Goal of the exercise:
All of the records are to be copied out exactly, with nothing left out.

══ Input data

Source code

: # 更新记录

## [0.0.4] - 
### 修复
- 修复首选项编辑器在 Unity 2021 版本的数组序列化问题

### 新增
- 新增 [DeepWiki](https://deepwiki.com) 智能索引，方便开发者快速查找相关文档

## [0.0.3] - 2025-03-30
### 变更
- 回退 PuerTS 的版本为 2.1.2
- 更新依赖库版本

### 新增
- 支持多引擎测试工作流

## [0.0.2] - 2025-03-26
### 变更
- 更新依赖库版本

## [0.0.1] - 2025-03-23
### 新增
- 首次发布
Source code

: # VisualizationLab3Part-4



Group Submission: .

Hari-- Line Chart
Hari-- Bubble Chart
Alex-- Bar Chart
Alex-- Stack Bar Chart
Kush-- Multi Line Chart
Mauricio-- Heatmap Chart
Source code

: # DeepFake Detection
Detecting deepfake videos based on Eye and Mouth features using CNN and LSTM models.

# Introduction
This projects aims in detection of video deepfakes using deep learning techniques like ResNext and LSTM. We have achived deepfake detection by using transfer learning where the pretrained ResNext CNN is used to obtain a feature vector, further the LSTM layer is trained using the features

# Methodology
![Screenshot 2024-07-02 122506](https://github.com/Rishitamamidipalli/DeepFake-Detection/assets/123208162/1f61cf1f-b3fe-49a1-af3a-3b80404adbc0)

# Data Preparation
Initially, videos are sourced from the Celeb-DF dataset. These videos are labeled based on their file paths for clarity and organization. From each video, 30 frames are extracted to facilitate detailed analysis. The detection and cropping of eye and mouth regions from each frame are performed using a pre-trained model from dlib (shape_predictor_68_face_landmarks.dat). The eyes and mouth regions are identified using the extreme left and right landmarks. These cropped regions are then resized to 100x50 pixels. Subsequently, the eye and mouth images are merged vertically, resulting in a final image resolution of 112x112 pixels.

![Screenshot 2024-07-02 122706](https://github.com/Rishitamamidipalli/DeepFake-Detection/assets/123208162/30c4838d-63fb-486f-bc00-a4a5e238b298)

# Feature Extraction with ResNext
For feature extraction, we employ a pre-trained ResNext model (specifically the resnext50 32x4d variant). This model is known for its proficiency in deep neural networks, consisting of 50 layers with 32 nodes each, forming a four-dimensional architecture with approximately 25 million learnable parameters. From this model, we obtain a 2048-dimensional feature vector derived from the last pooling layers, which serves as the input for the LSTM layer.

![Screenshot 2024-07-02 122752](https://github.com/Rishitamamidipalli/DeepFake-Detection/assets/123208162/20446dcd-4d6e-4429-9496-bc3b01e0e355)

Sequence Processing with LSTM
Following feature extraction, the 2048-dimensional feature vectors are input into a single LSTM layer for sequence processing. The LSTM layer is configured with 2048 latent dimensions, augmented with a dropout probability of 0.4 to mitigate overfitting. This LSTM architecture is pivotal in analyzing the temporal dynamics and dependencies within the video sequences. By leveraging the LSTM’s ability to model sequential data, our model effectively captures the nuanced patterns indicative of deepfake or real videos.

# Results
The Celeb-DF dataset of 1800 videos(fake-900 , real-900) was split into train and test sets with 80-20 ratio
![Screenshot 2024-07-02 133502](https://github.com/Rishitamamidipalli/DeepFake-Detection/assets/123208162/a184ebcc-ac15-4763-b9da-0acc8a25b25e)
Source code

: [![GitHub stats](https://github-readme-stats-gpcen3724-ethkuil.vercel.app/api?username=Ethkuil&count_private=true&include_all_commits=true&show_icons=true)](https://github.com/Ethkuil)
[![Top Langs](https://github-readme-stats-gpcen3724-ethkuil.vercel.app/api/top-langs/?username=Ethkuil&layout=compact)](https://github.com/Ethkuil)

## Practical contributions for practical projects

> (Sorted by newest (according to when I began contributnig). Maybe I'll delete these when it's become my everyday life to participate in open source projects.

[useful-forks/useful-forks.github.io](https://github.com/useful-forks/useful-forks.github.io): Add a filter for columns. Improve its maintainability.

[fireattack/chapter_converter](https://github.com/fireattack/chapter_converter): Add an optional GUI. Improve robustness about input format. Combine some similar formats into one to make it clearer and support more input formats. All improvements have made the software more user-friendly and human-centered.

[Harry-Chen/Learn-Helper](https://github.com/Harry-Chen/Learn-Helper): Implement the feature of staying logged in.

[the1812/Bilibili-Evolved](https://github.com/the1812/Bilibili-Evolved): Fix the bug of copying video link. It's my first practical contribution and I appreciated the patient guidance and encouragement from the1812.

════

Reply to the task:
Source code

: # 更新记录

## [0.0.4] - 
### 修复
- 修复首选项编辑器在 Unity 2021 版本的数组序列化问题

### 新增
- 新增 [DeepWiki](https://deepwiki.com) 智能索引，方便开发者快速查找相关文档

## [0.0.3] - 2025-03-30
### 变更
- 回退 PuerTS 的版本为 2.1.2
- 更新依赖库版本

### 新增
- 支持多引擎测试工作流

## [0.0.2] - 2025-03-26
### 变更
- 更新依赖库版本

## [0.0.1] - 2025-03-23
### 新增
- 首次发布
Source code

: # VisualizationLab3Part-4



Group Submission: .

Hari-- Line Chart
Hari-- Bubble Chart
Alex-- Bar Chart
Alex-- Stack Bar Chart
Kush-- Multi Line Chart
Mauricio-- Heatmap Chart
Source code

: # DeepFake Detection
Detecting deepfake videos based on Eye and Mouth features using CNN and LSTM models.

# Introduction
This projects aims in detection of video deepfakes using deep learning techniques like ResNext and LSTM. We have achived deepfake detection by using transfer learning where the pretrained ResNext CNN is used to obtain a feature vector, further the LSTM layer is trained using the features

# Methodology
![Screenshot 2024-07-02 122506](https://github.com/Rishitamamidipalli/DeepFake-Detection/assets/123208162/1f61cf1f-b3fe-49a1-af3a-3b80404adbc0)

# Data Preparation
Initially, videos are sourced from the Celeb-DF dataset. These videos are labeled based on their file paths for clarity and organization. From each video, 30 frames are extracted to facilitate detailed analysis. The detection and cropping of eye and mouth regions from each frame are performed using a pre-trained model from dlib (shape_predictor_68_face_landmarks.dat). The eyes and mouth regions are identified using the extreme left and right landmarks. These cropped regions are then resized to 100x50 pixels. Subsequently, the eye and mouth images are merged vertically, resulting in a final image resolution of 112x112 pixels.

![Screenshot 2024-07-02 122706](https://github.com/Rishitamamidipalli/DeepFake-Detection/assets/123208162/30c4838d-63fb-486f-bc00-a4a5e238b298)

# Feature Extraction with ResNext
For feature extraction, we employ a pre-trained ResNext model (specifically the resnext50 32x4d variant). This model is known for its proficiency in deep neural networks, consisting of 50 layers with 32 nodes each, forming a four-dimensional architecture with approximately 25 million learnable parameters. From this model, we obtain a 2048-dimensional feature vector derived from the last pooling layers, which serves as the input for the LSTM layer.

![Screenshot 2024-07-02 122752](https://github.com/Rishitamamidipalli/DeepFake-Detection/assets/123208162/20446dcd-4d6e-4429-9496-bc3b01e0e355)

Sequence Processing with LSTM
Following feature extraction, the 2048-dimensional feature vectors are input into a single LSTM layer for sequence processing. The LSTM layer is configured with 2048 latent dimensions, augmented with a dropout probability of 0.4 to mitigate overfitting. This LSTM architecture is pivotal in analyzing the temporal dynamics and dependencies within the video sequences. By leveraging the LSTM’s ability to model sequential data, our model effectively captures the nuanced patterns indicative of deepfake or real videos.

# Results
The Celeb-DF dataset of 1800 videos(fake-900 , real-900) was split into train and test sets with 80-20 ratio
![Screenshot 2024-07-02 133502](https://github.com/Rishitamamidipalli/DeepFake-Detection/assets/123208162/a184ebcc-ac15-4763-b9da-0acc8a25b25e)
Source code

: [![GitHub stats](https://github-readme-stats-gpcen3724-ethkuil.vercel.app/api?username=Ethkuil&count_private=true&include_all_commits=true&show_icons=true)](https://github.com/Ethkuil)
[![Top Langs](https://github-readme-stats-gpcen3724-ethkuil.vercel.app/api/top-langs/?username=Ethkuil&layout=compact)](https://github.com/Ethkuil)

## Practical contributions for practical projects

> (Sorted by newest (according to when I began contributnig). Maybe I'll delete these when it's become my everyday life to participate in open source projects.

[useful-forks/useful-forks.github.io](https://github.com/useful-forks/useful-forks.github.io): Add a filter for columns. Improve its maintainability.

[fireattack/chapter_converter](https://github.com/fireattack/chapter_converter): Add an optional GUI. Improve robustness about input format. Combine some similar formats into one to make it clearer and support more input formats. All improvements have made the software more user-friendly and human-centered.

[Harry-Chen/Learn-Helper](https://github.com/Harry-Chen/Learn-Helper): Implement the feature of staying logged in.

[the1812/Bilibili-Evolved](https://github.com/the1812/Bilibili-Evolved): Fix the bug of copying video link. It's my first practical contribution and I appreciated the patient guidance and encouragement from the1812.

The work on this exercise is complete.